Mr. Landon responded, "No."

Mr. Sabora, sounding a bit bemused, said simply, "Fair enough."

Mr. Landon quickly chimed back in, assuring the analyst that he was joking.

Moments later, seeking more color on the provision and on particular loans it covered, Sarin Ryobu, an analyst at BlackRock Inc., tried to go around Mr. Landon, directing a question to Mary Sellers, Bank of Hawaii's vice chairman of corporate risk.

Again, Mr. Landon chimed in. "I have banned Mary from saying anything more about them," the CEO said.

A cascade of laughter followed.

For the record, Bank of Hawaii beefed up its loan-loss reserves in the third quarter. They increased fivefold from a year earlier, to $20.3 million, far exceeding its $7.4 million of net chargeoffs.

The Bright Side

James Rohr, the chairman and CEO of PNC Financial Services Group Inc., faced a heavy dose of skepticism from analysts during a call last week to discuss his company's deal for National City Corp.PNC had said Nat City's credit losses would be roughly twice as high as the seller estimated earlier in the week. An analyst asked Mr. Rohr: "To what degree, relative degree, do you think the U.S. banking system is effectively lying about its losses right now? I think we all think that the banking industry is understanding its loss, but the magnitude of the change in two days sort of implies we are lying a lot. Just your thoughts on that?"

Mr. Rohr would not answer the question.

When asked about the state of the banking sector in general, given that Nat City had a Tier 1 capital ratio of 11% and still was pushed to sell, Mr.

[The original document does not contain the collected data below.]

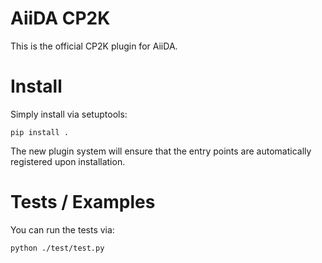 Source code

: # AiiDA CP2K
This is the official CP2K plugin for AiiDA.

# Install

Simply install via setuptools:

	pip install .

The new plugin system will ensure that the entry points are automatically registered upon installation.

# Tests / Examples

You can run the tests via:

	python ./test/test.py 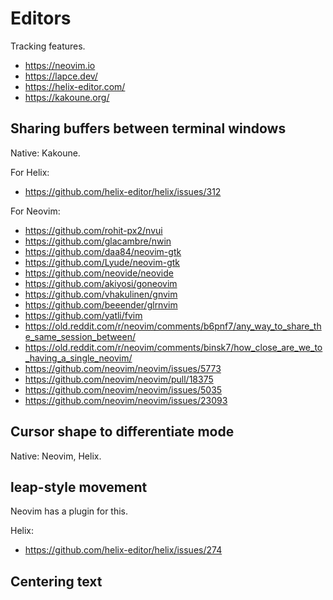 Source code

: # Editors

Tracking features.

-   <https://neovim.io>
-   <https://lapce.dev/>
-   <https://helix-editor.com/>
-   <https://kakoune.org/>


## Sharing buffers between terminal windows

Native: Kakoune.

For Helix:

-   <https://github.com/helix-editor/helix/issues/312>

For Neovim:

-   <https://github.com/rohit-px2/nvui>
-   <https://github.com/glacambre/nwin>
-   <https://github.com/daa84/neovim-gtk>
-   <https://github.com/Lyude/neovim-gtk>
-   <https://github.com/neovide/neovide>
-   <https://github.com/akiyosi/goneovim>
-   <https://github.com/vhakulinen/gnvim>
-   <https://github.com/beeender/glrnvim>
-   <https://github.com/yatli/fvim>
-   <https://old.reddit.com/r/neovim/comments/b6pnf7/any_way_to_share_the_same_session_between/>
-   <https://old.reddit.com/r/neovim/comments/binsk7/how_close_are_we_to_having_a_single_neovim/>
-   <https://github.com/neovim/neovim/issues/5773>
-   <https://github.com/neovim/neovim/pull/18375>
-   <https://github.com/neovim/neovim/issues/5035>
-   <https://github.com/neovim/neovim/issues/23093>


## Cursor shape to differentiate mode

Native: Neovim, Helix.


## leap-style movement

Neovim has a plugin for this.

Helix:

-   <https://github.com/helix-editor/helix/issues/274>


## Centering text

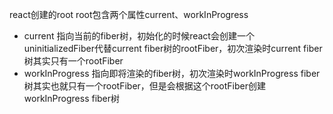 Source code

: react创建的root root包含两个属性current、workInProgress
- current 指向当前的fiber树，初始化的时候react会创建一个uninitializedFiber代替current fiber树的rootFiber，初次渲染时current fiber树其实只有一个rootFiber
- workInProgress 指向即将渲染的fiber树，初次渲染时workInProgress fiber树其实也就只有一个rootFiber，但是会根据这个rootFiber创建workInProgress fiber树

Rohr did not mince words. "I think it is going to be a difficult environment in 2009," he said. But he is optimistic about longer-term prospects. "I think in the banking business, the core asset of the banking business is the checking account. The banking industry has been able to go through many, many cycles and many, many mistakes, quite frankly, because of that core deposit franchise." Mr. Rohr said. "National City clearly has a wonderful core deposit franchise," he said. "That is the reason that we are acquiring National City."